Cotton replanted between the end of the Late Planting Period and the 15th day after the Final Plant Date will be considered a replanted crop and any pending insurance claim will be influenced by the yield produced on the replanted acreage.
“Earlier this summer, USDA RMA revised the definition of ‘Replanted Crop’ in such a way that the new interpretation could have potentially eliminated any possibility for a producer to replant the same crop as an uninsured, second crop under the first-crop/second-crop rules as we currently understand them,” explained Steve Verett, Plains Cotton Growers Executive Vice President.
“As soon as we became aware of the problems caused by this revision, PCG contacted USDA RMA staff to understand why the original change had been made and to work to reduce the potential impact on cotton producers.”

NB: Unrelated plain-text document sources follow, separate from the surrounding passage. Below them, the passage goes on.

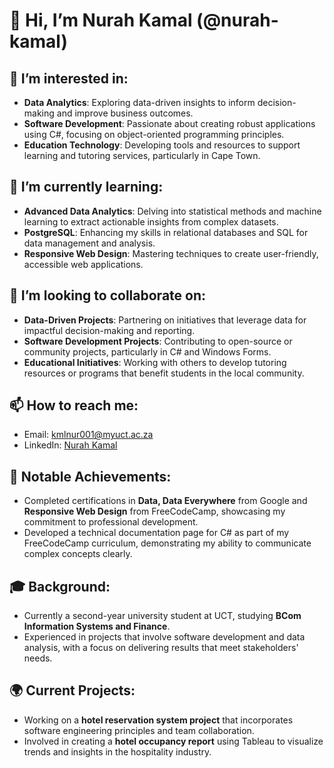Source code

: 
# 👋 Hi, I’m Nurah Kamal (@nurah-kamal)

## 👀 I’m interested in:
- **Data Analytics**: Exploring data-driven insights to inform decision-making and improve business outcomes.
- **Software Development**: Passionate about creating robust applications using C#, focusing on object-oriented programming principles.
- **Education Technology**: Developing tools and resources to support learning and tutoring services, particularly in Cape Town.

## 🌱 I’m currently learning:
- **Advanced Data Analytics**: Delving into statistical methods and machine learning to extract actionable insights from complex datasets.
- **PostgreSQL**: Enhancing my skills in relational databases and SQL for data management and analysis.
- **Responsive Web Design**: Mastering techniques to create user-friendly, accessible web applications.

## 💞️ I’m looking to collaborate on:
- **Data-Driven Projects**: Partnering on initiatives that leverage data for impactful decision-making and reporting.
- **Software Development Projects**: Contributing to open-source or community projects, particularly in C# and Windows Forms.
- **Educational Initiatives**: Working with others to develop tutoring resources or programs that benefit students in the local community. 

## 📫 How to reach me:
- Email: [kmlnur001@myuct.ac.za](mailto:kmlnur001@myuct.ac.za)
- LinkedIn: [Nurah Kamal](www.linkedin.com/in/nurah-kamal)


## 🌟 Notable Achievements:
- Completed certifications in **Data, Data Everywhere** from Google and **Responsive Web Design** from FreeCodeCamp, showcasing my commitment to professional development.
- Developed a technical documentation page for C# as part of my FreeCodeCamp curriculum, demonstrating my ability to communicate complex concepts clearly.

## 🎓 Background:
- Currently a second-year university student at UCT, studying **BCom Information Systems and Finance**.
- Experienced in projects that involve software development and data analysis, with a focus on delivering results that meet stakeholders' needs.

## 🌍 Current Projects:
- Working on a **hotel reservation system project** that incorporates software engineering principles and team collaboration.
- Involved in creating a **hotel occupancy report** using Tableau to visualize trends and insights in the hospitality industry.
  
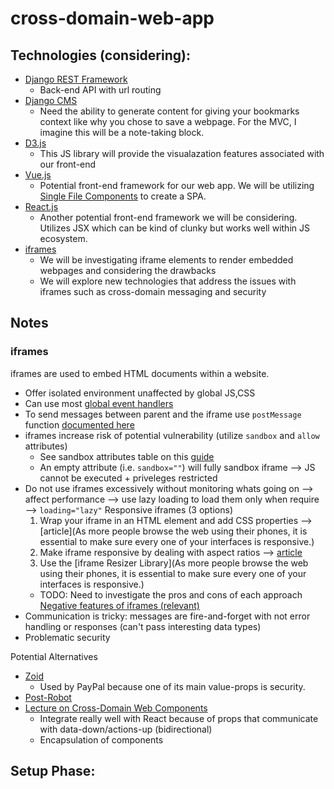 # cross-domain-web-app

## Technologies (considering):

- [Django REST Framework](https://www.django-rest-framework.org/)
  - Back-end API with url routing
- [Django CMS](http://docs.django-cms.org/en/latest/)
  - Need the ability to generate content for giving your bookmarks context like why you chose to save a webpage. For the MVC, I imagine this will be a note-taking block.
- [D3.js](https://d3js.org/)
  - This JS library will provide the visualazation features associated with our front-end
- [Vue.js](https://vuejs.org/v2/guide/)
  - Potential front-end framework for our web app. We will be utilizing [Single File Components](https://vuejs.org/v2/guide/single-file-components.html) to create a SPA.
- [React.js](https://reactjs.org/docs/getting-started.html)
  - Another potential front-end framework we will be considering. Utilizes JSX which can be kind of clunky but works well within JS ecosystem.
- [iframes](https://www.dyn-web.com/tutorials/iframes/)
  - We will be investigating iframe elements to render embedded webpages and considering the drawbacks
  - We will explore new technologies that address the issues with iframes such as cross-domain messaging and security

## Notes

### iframes

iframes are used to embed HTML documents within a website.
  - Offer isolated environment unaffected by global JS,CSS
  - Can use most [global event handlers](https://developer.mozilla.org/en-US/docs/Web/API/GlobalEventHandlers)
  - To send messages between parent and the iframe use `postMessage` function [documented here](https://developer.mozilla.org/en-US/docs/Web/API/Window/postMessage)
  - iframes increase risk of potential vulnerability (utilize `sandbox` and `allow` attributes)
    - See sandbox attributes table on this [guide](https://blog.logrocket.com/the-ultimate-guide-to-iframes/)
    - An empty attribute (i.e. `sandbox=""`) will fully sandbox iframe --> JS cannot be executed + priveleges restricted
  - Do not use iframes excessively without monitoring whats going on --> affect performance --> use lazy loading to load them only when require --> `loading="lazy"`
Responsive iframes (3 options)
    1. Wrap your iframe in an HTML element and add CSS properties --> [article](As more people browse the web using their phones, it is essential to make sure every one of your interfaces is responsive.)
    2. Make iframe responsive by dealing with aspect ratios --> [article](https://css-tricks.com/responsive-iframes/)
    3. Use the [iframe Resizer Library](As more people browse the web using their phones, it is essential to make sure every one of your interfaces is responsive.)
    - TODO: Need to investigate the pros and cons of each approach
[Negative features of iframes (relevant)](https://medium.com/@bluepnume/iframes-are-just-terrible-heres-how-they-could-be-better-974b731f0fb4)
  - Communication is tricky: messages are fire-and-forget with not error handling or responses (can't pass interesting data types)
  - Problematic security
  
Potential Alternatives
  - [Zoid](https://medium.com/@bluepnume/introducing-xcomponent-seamless-cross-domain-web-components-from-paypal-c0144f3e82bf)
    - Used by PayPal because one of its main value-props is security.
  - [Post-Robot](https://medium.com/@bluepnume/introducing-post-robot-smart-cross-domain-messaging-from-paypal-bebf27c8619e)
  - [Lecture on Cross-Domain Web Components](https://vimeo.com/180426382)
    - Integrate really well with React because of props that communicate with data-down/actions-up (bidirectional)
    - Encapsulation of components


## Setup Phase:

He notes that the final decision by RMA to establish the 15-day Special Provision statement for cotton was not an acceptable outcome and said that the conversation with RMA will be ongoing on this issue. “Our focus going forward will be to work with RMA and work toward returning the replant rule as it pertains to cotton to its pre-2018 state,” said Verett.
As noted earlier, there were several other changes announced by RMA for 2018 that producers will appreciate. Chief among them are:
- Enterprise Units by Practice – RMA announced a change to its implementation of the 2014 Farm Bill provision and have updated the Enterprise Unit by Practice guidelines to finally allow a producer to establish an enterprise unit on one practice and maintain optional unit coverage on a different practice. This is good news for producers who need the flexibility to choose the most appropriate unit structure for each practice on their farm.
- Cotton Quality Adjustment Procedures – RMA released the new Upland Cotton Loss Adjustment Manual that changes the procedure from requiring a 15 percent quality loss deductible to be met before the quality loss can be calculated to a 10 percent quality loss trigger that will then allow the full amount of the quality loss to be captured by the producer. The new procedure will continue RMA’s current practice of applying the resulting quality loss factor to the grower’s total pounds of production and therefore reduce the amount of production that will subsequently be reported on the grower’s final production report for APH purposes.
- Yield Cups & Yield Exclusion/Trend Yield Adjusted APH’s – RMA announced that beginning in 2018 yield cups that prevent a producer’s APH yield from declining more than 10 percent from one year to the next will become optional. Growers should be sure that they elect to have yield cups apply to their APH databases on or before applicable Sales Closing Dates to ensure that the cup will continue to apply to their APH database. In addition to making the cups optional, RMA has also extended the applicability of the yield cup to APH databases that are participating in the Trend Adjusted Yield provision as well as the 2014 Farm Bill’s Yield Exclusion option, which will prevent large year-to year fluctuations in TA- or YE-adjusted APH database yields.
- Conservation Compliance Form Deadlines – RMA has also shifted the deadline for receiving revised AD-1026 Conservation Compliance forms from June 1 to the premium billing date to allow additional time for forms to be submitted to the USDA Farm Service Agency and transmitted to RMA and avoid loss of premium subsidy benefits.